An initial hint of trouble emerged after Jett moved back from Montana to attend Sacramento State University, and found himself sitting in jail in 2008 for monkeying around with a sawed-off shotgun and a handgun at a campground. His family lawyer Hintz says Jett is in fact a “nice, polite young man. If he walked into your office, he would charm you.”
His close buddy Garcia never got into serious trouble, seeming to be a wholesome kid with a deep Catholic background. Garcia lived with his parents, Daniel Garcia Sr., an administrative-law judge at the California Unemployment Insurance Appeals Board, and Olga, an accountant with Caltrans, in a nice four-bedroom home. At the time of the stabbing, he was attending a Sacramento college, working both as a co-manager for his school soccer team and as a student assistant.
But on his MySpace page, cops found a reference to The Hazard Crew: “And my boyzzz of course ... aint nobody do it like us maaayn we the tightest crew ... Me, ditto, zach, Elliott, Daniel, joe, esteban, sam, will, john, tyler, chris, jett, jesus, Justin, Robert. ...” Núñez’ attorney, C. Bradley Patton, insists The Hazard Crew was merely boys who liked to rap and sometimes record music. Speaking to L.A. Weekly about the former students at her school, Kristen McCarthy, director of communications for Christian Brothers, says, “I don’t know the motivation for someone to pull out a knife. ... This is a wonderful community, and it is not something we typically expect of graduates.”
A chance dorm-room assignment drew in the fourth member of this ill-fated group. Núñez, while attending college in Los Angeles, met and shared a dorm room with Leshanor Thomas, who had attended Laguna Creek High School in Elk Grove, a pleasant suburb near Sacramento. Thomas was raised by his father, a Pacific Gas & Electric employee and retired United States Air Force Reserve sergeant. While he didn’t have the private schooling of the others, or the extensive adult connections Núñez — and possibly Garcia — enjoyed, Thomas had already left his mark.
Jim Stephens, who coached basketball at Laguna Creek High School, says “L.T.” was a top member of the junior varsity basketball team in 2004-2005 — a straight shooter and hard worker popular with teammates. Says Stephens, “I would say he was the kid with the biggest smile on the team.”
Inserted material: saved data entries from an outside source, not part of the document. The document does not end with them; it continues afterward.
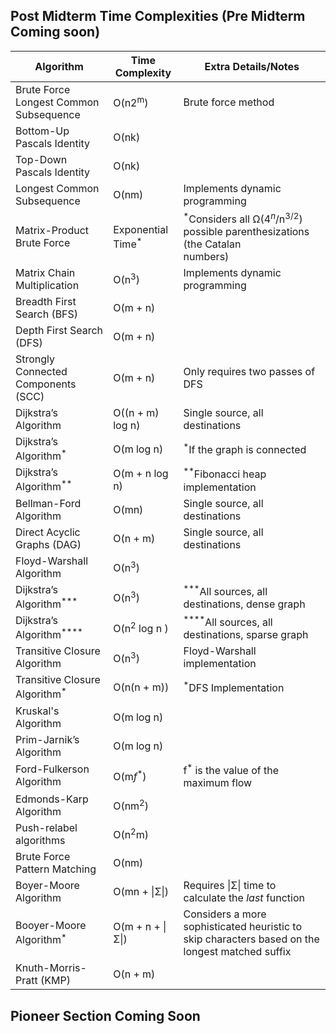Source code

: ## Post Midterm Time Complexities (Pre Midterm Coming soon)
| **Algorithm**                          | **Time Complexity**  | Extra Details/Notes                                                                             |
| -------------------------------------- | -------------------- | ----------------------------------------------------------------------------------------------- |
| Brute Force Longest Common Subsequence | O(n2<sup>m</sup>)            | Brute force method                                                                              |
| Bottom-Up Pascals Identity             | O(nk)                |                                                                                                 |
| Top-Down Pascals Identity              | O(nk)                |                                                                                                 |
| Longest Common Subsequence             | O(nm)                | Implements dynamic programming                                                                  |
| Matrix-Product Brute Force             | Exponential Time<sup>*</sup> | <sup>*</sup>Considers all Ω(4$^n$/n$^3$$^/$$^2$) possible parenthesizations (the Catalan  <br>numbers)  |
| Matrix Chain Multiplication            | O(n<sup>3</sup>)             | Implements dynamic programming                                                                  |
| Breadth First Search (BFS)             | O(m + n)             |                                                                                                 |
| Depth First Search (DFS)               | O(m + n)             |                                                                                                 |
| Strongly Connected Components (SCC)    | O(m + n)             | Only requires two passes of DFS                                                                 |
| Dijkstra’s Algorithm                   | O((n + m) log n)     | Single source, all destinations                                                                 |
| Dijkstra’s Algorithm<sup>*</sup>               | O(m log n)           | <sup>*</sup>If the graph is connected                                                                   |
| Dijkstra’s Algorithm<sup>**</sup>           | O(m + n log n)       | <sup>**</sup>Fibonacci heap implementation                                                           |
| Bellman-Ford Algorithm                 | O(mn)                | Single source, all destinations                                                                 |
| Direct Acyclic Graphs (DAG)            | O(n + m)             | Single source, all destinations                                                                 |
| Floyd-Warshall Algorithm               | O(n<sup>3</sup>)             |                                                                                                 |
| Dijkstra’s Algorithm<sup>***</sup>       | O(n<sup>3</sup>)             | <sup>***</sup>All sources, all destinations, dense graph                                          |
| Dijkstra’s Algorithm<sup>****</sup>   | O(n<sup>2</sup> log n )      | <sup>****</sup>All sources, all destinations, sparse graph                                     |
| Transitive Closure Algorithm           | O(n<sup>3</sup>)             | Floyd-Warshall implementation                                                                   |
| Transitive Closure Algorithm<sup>*</sup>       | O(n(n + m))          | <sup>*</sup>DFS Implementation                                                                          |
| Kruskal's Algorithm                    | O(m log n)           |                                                                                                 |
| Prim-Jarnik’s Algorithm                | O(m log n)           |                                                                                                 |
| Ford-Fulkerson Algorithm               | O(m*f*<sup>*</sup>)          | f<sup>*</sup> is the value of the maximum flow                                                          |
| Edmonds-Karp Algorithm                 | O(nm<sup>2</sup>)            |                                                                                                 |
| Push-relabel algorithms                | O(n<sup>2</sup>m)            |                                                                                                 |
| Brute Force Pattern Matching           | O(nm)                |                                                                                                 |
| Boyer-Moore Algorithm                  | O(mn + \|Σ\|)        | Requires \|Σ\| time to calculate the *last* function                                            |
| Booyer-Moore Algorithm$^*$             | O(m + n + \|Σ\|)     | Considers a more sophisticated heuristic to skip characters based on the longest matched suffix |
| Knuth-Morris-Pratt (KMP)               | O(n + m)             |                                                                                                 |

## Pioneer Section Coming Soon
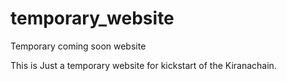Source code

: # temporary_website
Temporary coming soon website

This is Just a temporary website for kickstart of the Kiranachain.
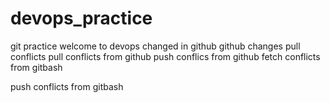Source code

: # devops_practice
git practice
welcome to devops
changed in github
github changes
pull conflicts
pull conflicts from github
push conflics from github
fetch conflicts from gitbash

push conflicts from gitbash
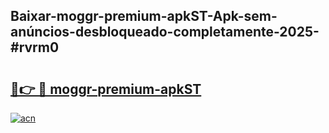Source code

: ## Baixar-moggr-premium-apkST-Apk-sem-anúncios-desbloqueado-completamente-2025-#rvrm0

# <h2><a href="https://ainizakaria.my?title=moggr-premium-apkST&ref=20M">🔗👉 🔴 moggr-premium-apkST</a></h2>

[![acn](https://github.com/user-attachments/assets/0f9c940e-d8b0-45ae-aac7-cd30a18b3e1c)](https://ainizakaria.my?title=moggr-premium-apkST&ref=20M)

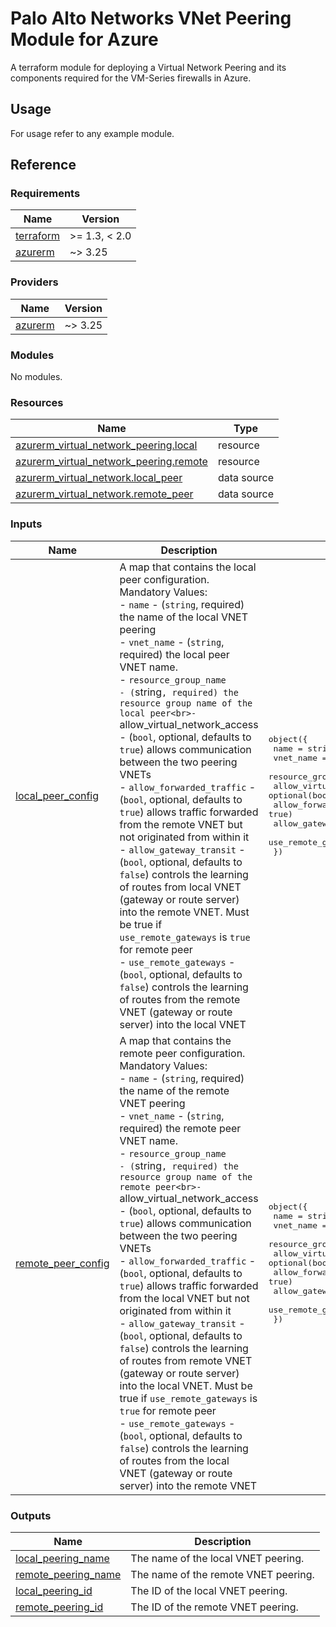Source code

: # Palo Alto Networks VNet Peering Module for Azure

A terraform module for deploying a Virtual Network Peering and its components required for the VM-Series firewalls in Azure.

## Usage

For usage refer to any example module.

## Reference
<!-- BEGINNING OF PRE-COMMIT-TERRAFORM DOCS HOOK -->
### Requirements

| Name | Version |
|------|---------|
| <a name="requirement_terraform"></a> [terraform](#requirement\_terraform) | >= 1.3, < 2.0 |
| <a name="requirement_azurerm"></a> [azurerm](#requirement\_azurerm) | ~> 3.25 |

### Providers

| Name | Version |
|------|---------|
| <a name="provider_azurerm"></a> [azurerm](#provider\_azurerm) | ~> 3.25 |

### Modules

No modules.

### Resources

| Name | Type |
|------|------|
| [azurerm_virtual_network_peering.local](https://registry.terraform.io/providers/hashicorp/azurerm/latest/docs/resources/virtual_network_peering) | resource |
| [azurerm_virtual_network_peering.remote](https://registry.terraform.io/providers/hashicorp/azurerm/latest/docs/resources/virtual_network_peering) | resource |
| [azurerm_virtual_network.local_peer](https://registry.terraform.io/providers/hashicorp/azurerm/latest/docs/data-sources/virtual_network) | data source |
| [azurerm_virtual_network.remote_peer](https://registry.terraform.io/providers/hashicorp/azurerm/latest/docs/data-sources/virtual_network) | data source |

### Inputs

| Name | Description | Type | Default | Required |
|------|-------------|------|---------|:--------:|
| <a name="input_local_peer_config"></a> [local\_peer\_config](#input\_local\_peer\_config) | A map that contains the local peer configuration.<br>Mandatory Values: <br>- `name`                        - (`string`, required) the name of the local VNET peering<br>- `vnet_name`                   - (`string`, required) the local peer VNET name.<br>- `resource_group_name          - (`string`, required) the resource group name of the local peer<br>- `allow\_virtual\_network\_access - (`bool`, optional, defaults to `true`) allows communication between the two peering VNETs<br>- `allow_forwarded_traffic`     - (`bool`, optional, defaults to `true`) allows traffic forwarded from the remote VNET but not originated from within it<br>- `allow_gateway_transit`       - (`bool`, optional, defaults to `false`) controls the learning of routes from local VNET (gateway or route server) into the remote VNET. Must be true if `use_remote_gateways` is `true` for remote peer<br>- `use_remote_gateways`         - (`bool`, optional, defaults to `false`) controls the learning of routes from the remote VNET (gateway or route server) into the local VNET | <pre>object({<br>    name                         = string<br>    vnet_name                    = string<br>    resource_group_name          = string<br>    allow_virtual_network_access = optional(bool, true)<br>    allow_forwarded_traffic      = optional(bool, true)<br>    allow_gateway_transit        = optional(bool, false)<br>    use_remote_gateways          = optional(bool, false)<br>  })</pre> | n/a | yes |
| <a name="input_remote_peer_config"></a> [remote\_peer\_config](#input\_remote\_peer\_config) | A map that contains the remote peer configuration.<br>Mandatory Values: <br>- `name`                        - (`string`, required) the name of the remote VNET peering<br>- `vnet_name`                   - (`string`, required) the remote peer VNET name.<br>- `resource_group_name          - (`string`, required) the resource group name of the remote peer<br>- `allow\_virtual\_network\_access - (`bool`, optional, defaults to `true`) allows communication between the two peering VNETs<br>- `allow_forwarded_traffic`     - (`bool`, optional, defaults to `true`) allows traffic forwarded from the local VNET but not originated from within it<br>- `allow_gateway_transit`       - (`bool`, optional, defaults to `false`) controls the learning of routes from remote VNET (gateway or route server) into the local VNET. Must be true if `use_remote_gateways` is `true` for remote peer<br>- `use_remote_gateways`         - (`bool`, optional, defaults to `false`) controls the learning of routes from the local VNET (gateway or route server) into the remote VNET | <pre>object({<br>    name                         = string<br>    vnet_name                    = string<br>    resource_group_name          = string<br>    allow_virtual_network_access = optional(bool, true)<br>    allow_forwarded_traffic      = optional(bool, true)<br>    allow_gateway_transit        = optional(bool, false)<br>    use_remote_gateways          = optional(bool, false)<br>  })</pre> | n/a | yes |

### Outputs

| Name | Description |
|------|-------------|
| <a name="output_local_peering_name"></a> [local\_peering\_name](#output\_local\_peering\_name) | The name of the local VNET peering. |
| <a name="output_remote_peering_name"></a> [remote\_peering\_name](#output\_remote\_peering\_name) | The name of the remote VNET peering. |
| <a name="output_local_peering_id"></a> [local\_peering\_id](#output\_local\_peering\_id) | The ID of the local VNET peering. |
| <a name="output_remote_peering_id"></a> [remote\_peering\_id](#output\_remote\_peering\_id) | The ID of the remote VNET peering. |
<!-- END OF PRE-COMMIT-TERRAFORM DOCS HOOK -->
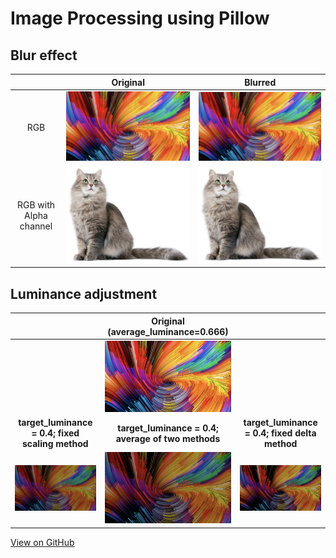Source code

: # Image Processing using Pillow

## Blur effect

|                        |                Original                 |             Blurred             |
| :--------------------: | :-------------------------------------: | :-----------------------------: |
|          RGB           |  ![rgb_original](img/rgb_original.png)  |  ![rgb_blur](img/rgb_blur.png)  |
| RGB with Alpha channel | ![rgba_original](img/rgba_original.png) | ![rgba_blur](img/rgba_blur.png) |



## Luminance adjustment

|                                                         |           Original (average_luminance=0.666)            |                                                           |
| :-----------------------------------------------------: | :-----------------------------------------------------: | :-------------------------------------------------------: |
|                                                         |          ![rgb_original](img/rgb_original.png)          |                                                           |
|    **target_luminance = 0.4; fixed scaling method**     |   **target_luminance = 0.4; average of two methods**    |      **target_luminance = 0.4; fixed delta method**       |
| ![rgb_luminance_scaling](img/rgb_luminance_scaling.png) | ![rgb_luminance_average](img/rgb_luminance_average.png) |    ![rgb_luminance_delta](img/rgb_luminance_delta.png)    |



 <a href="https://github.com/chentl/SoftwareCarpentryWC3/tree/master/img_processing" class="btn">View on GitHub</a>
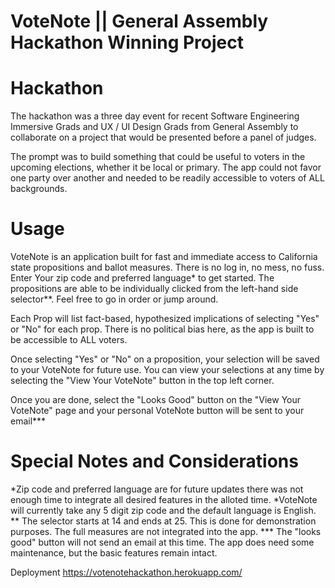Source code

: # VoteNote || General Assembly Hackathon Winning Project

# Hackathon 

The hackathon was a three day event for recent Software Engineering Immersive Grads and UX / UI Design Grads from General Assembly to collaborate on a project that would be presented before a panel of judges. 

The prompt was to build something that could be useful to voters in the upcoming elections, whether it be local or primary. The app could not favor one party over another and needed to be readily accessible to voters of ALL backgrounds.

# Usage 

VoteNote is an application built for fast and immediate access to California state propositions and ballot measures. There is no log in, no mess, no fuss. Enter Your zip code and preferred language* to get started. The propositions are able to be individually clicked from the left-hand side selector**. Feel free to go in order or jump around. 

Each Prop will list fact-based, hypothesized implications of selecting "Yes" or "No" for each prop. There is no political bias here, as the app is built to be accessible to ALL voters.

Once selecting "Yes" or "No" on a proposition, your selection will be saved to your VoteNote for future use. You can view your selections at any time by selecting the "View Your VoteNote" button in the top left corner. 

Once you are done, select the "Looks Good" button on the "View Your VoteNote" page and your personal VoteNote button will be sent to your email***

# Special Notes and Considerations

*Zip code and preferred language are for future updates there was not enough time to integrate all desired features in the alloted time.
*VoteNote will currently take any 5 digit zip code and the default language is English.
** The selector starts at 14 and ends at 25. This is done for demonstration purposes. The full measures are not integrated into the app.
*** The "looks good" button will not send an email at this time. The app does need some maintenance, but the basic features remain intact.  

Deployment  https://votenotehackathon.herokuapp.com/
He was, in fact, the most popular kid at his school, voted homecoming king by students and teachers, appointed “rally commissioner” and voted Athlete of the Year by coaches. But the odd thing was, Thomas did not like to hold a leadership position. “He played on two unbelievable, outstanding teams, where he fell into that role” as a follower, Stephens recalls. “The next year, he was asked to be a leader and it didn’t work. It wasn’t his fault — it’s just not him.”